» **EXTRACTED ENTRIES**

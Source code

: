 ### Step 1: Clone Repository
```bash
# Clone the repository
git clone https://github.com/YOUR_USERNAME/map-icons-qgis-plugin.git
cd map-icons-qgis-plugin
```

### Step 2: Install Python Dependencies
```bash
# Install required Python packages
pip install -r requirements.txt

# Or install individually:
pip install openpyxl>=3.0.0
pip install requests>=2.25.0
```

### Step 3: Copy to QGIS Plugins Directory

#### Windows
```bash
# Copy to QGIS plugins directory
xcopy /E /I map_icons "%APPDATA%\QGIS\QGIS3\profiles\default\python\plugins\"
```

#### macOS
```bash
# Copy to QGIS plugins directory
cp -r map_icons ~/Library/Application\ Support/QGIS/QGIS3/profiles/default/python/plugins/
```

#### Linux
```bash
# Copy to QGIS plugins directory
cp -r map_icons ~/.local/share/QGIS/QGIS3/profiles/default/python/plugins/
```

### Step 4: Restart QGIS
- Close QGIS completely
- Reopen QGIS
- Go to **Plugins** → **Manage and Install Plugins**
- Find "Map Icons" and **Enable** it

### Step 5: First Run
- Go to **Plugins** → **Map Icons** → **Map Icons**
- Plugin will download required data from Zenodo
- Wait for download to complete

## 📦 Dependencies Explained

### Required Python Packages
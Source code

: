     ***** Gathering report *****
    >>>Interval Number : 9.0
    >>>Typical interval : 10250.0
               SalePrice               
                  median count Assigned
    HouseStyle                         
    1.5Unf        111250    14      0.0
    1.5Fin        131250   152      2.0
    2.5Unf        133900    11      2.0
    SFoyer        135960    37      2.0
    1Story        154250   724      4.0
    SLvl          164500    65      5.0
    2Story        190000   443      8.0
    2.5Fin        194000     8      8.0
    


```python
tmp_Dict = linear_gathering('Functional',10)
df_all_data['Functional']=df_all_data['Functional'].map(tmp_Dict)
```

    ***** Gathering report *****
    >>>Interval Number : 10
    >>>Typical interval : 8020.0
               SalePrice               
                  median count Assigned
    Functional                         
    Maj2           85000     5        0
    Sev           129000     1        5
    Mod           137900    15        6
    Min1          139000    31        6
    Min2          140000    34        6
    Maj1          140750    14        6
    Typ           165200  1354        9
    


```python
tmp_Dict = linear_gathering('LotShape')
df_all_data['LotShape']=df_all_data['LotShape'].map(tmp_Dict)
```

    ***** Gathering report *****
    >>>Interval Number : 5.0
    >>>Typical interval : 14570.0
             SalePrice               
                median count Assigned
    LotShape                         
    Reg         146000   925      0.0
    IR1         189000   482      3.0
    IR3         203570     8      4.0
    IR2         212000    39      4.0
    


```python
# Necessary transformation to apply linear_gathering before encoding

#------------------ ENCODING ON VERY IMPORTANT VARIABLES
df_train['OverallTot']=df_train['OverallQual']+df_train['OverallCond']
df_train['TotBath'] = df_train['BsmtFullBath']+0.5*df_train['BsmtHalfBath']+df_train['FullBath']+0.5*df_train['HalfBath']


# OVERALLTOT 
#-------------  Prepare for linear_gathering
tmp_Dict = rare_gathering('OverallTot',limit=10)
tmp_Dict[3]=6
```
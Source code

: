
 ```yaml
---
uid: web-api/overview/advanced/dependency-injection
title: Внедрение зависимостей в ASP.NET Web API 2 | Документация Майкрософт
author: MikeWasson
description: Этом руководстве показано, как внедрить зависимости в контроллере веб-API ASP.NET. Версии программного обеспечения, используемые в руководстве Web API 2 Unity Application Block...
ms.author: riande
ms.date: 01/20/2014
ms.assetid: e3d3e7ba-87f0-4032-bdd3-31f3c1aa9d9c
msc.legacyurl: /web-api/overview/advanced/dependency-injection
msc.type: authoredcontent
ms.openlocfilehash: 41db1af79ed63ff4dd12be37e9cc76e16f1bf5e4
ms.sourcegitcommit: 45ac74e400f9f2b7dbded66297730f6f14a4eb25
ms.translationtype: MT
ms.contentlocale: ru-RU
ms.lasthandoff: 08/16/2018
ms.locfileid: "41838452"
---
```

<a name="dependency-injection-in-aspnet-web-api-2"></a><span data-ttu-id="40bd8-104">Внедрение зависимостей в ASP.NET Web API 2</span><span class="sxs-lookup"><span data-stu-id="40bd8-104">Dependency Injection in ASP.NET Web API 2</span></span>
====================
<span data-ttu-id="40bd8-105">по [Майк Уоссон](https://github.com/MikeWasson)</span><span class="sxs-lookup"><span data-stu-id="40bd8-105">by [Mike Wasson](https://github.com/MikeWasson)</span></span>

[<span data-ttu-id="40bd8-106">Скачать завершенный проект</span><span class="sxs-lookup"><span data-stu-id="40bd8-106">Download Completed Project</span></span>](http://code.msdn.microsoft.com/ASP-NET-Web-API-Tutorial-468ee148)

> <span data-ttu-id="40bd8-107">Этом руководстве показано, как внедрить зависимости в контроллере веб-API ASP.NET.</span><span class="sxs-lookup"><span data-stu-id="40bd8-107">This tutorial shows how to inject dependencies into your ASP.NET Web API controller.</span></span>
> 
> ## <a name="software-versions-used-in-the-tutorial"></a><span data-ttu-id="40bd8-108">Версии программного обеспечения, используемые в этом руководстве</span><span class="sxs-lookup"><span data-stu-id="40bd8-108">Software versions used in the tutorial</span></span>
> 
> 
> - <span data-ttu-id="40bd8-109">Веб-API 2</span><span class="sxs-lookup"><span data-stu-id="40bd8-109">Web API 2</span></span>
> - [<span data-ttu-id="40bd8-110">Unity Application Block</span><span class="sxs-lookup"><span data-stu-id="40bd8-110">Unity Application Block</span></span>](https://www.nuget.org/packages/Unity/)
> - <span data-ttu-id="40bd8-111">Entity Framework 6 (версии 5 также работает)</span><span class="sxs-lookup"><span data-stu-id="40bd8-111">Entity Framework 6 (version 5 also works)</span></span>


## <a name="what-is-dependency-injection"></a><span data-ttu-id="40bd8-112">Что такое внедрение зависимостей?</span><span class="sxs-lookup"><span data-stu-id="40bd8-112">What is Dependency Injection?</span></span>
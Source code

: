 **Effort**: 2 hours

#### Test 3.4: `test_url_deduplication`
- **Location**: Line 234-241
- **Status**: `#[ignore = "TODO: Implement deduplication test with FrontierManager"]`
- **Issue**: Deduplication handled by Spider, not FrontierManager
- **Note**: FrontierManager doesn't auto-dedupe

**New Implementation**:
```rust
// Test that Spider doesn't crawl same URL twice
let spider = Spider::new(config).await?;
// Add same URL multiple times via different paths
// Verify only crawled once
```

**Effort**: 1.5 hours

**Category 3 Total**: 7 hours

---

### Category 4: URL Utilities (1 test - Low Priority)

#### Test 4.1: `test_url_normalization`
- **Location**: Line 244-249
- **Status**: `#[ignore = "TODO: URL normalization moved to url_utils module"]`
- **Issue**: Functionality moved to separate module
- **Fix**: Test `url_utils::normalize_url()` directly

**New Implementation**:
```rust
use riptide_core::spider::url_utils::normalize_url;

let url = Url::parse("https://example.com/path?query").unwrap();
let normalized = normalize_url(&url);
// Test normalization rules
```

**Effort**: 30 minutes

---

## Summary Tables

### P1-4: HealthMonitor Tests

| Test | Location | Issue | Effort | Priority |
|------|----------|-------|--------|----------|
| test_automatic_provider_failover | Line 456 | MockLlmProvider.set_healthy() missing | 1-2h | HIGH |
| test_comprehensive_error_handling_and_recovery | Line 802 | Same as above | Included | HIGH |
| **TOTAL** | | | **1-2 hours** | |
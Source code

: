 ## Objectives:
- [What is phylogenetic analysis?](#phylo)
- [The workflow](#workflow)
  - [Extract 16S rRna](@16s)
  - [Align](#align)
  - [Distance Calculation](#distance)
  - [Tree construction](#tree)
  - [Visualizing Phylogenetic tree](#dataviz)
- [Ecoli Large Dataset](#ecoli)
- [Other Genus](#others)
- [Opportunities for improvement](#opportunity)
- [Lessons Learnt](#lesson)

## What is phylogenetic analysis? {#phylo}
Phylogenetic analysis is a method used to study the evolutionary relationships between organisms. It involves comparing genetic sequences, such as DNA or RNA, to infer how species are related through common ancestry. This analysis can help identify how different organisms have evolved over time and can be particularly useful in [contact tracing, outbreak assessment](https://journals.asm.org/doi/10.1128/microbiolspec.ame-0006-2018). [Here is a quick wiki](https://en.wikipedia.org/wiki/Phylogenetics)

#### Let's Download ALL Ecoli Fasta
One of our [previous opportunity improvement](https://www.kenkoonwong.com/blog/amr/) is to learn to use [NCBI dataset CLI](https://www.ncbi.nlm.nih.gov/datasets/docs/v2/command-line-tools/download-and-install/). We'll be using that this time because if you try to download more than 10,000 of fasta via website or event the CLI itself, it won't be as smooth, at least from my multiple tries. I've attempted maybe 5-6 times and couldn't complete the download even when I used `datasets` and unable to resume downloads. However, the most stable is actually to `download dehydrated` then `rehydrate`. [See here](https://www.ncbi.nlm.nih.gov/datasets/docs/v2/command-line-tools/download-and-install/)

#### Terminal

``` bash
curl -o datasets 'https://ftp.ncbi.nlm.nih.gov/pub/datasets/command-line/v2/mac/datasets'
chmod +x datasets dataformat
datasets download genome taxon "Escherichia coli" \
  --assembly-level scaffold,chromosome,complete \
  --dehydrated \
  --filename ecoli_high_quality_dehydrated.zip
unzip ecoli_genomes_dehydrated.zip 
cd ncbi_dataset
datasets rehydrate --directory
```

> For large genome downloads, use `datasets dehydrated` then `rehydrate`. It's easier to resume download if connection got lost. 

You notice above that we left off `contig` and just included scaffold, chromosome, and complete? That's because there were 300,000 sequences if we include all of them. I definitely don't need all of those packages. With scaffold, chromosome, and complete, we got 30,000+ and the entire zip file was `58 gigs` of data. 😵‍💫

» **EXERCISE DIRECTIONS**
What is needed is the number of lines in the entries that contain the word "used", written alone.

» **SOLUTION TO THE EXERCISE**
3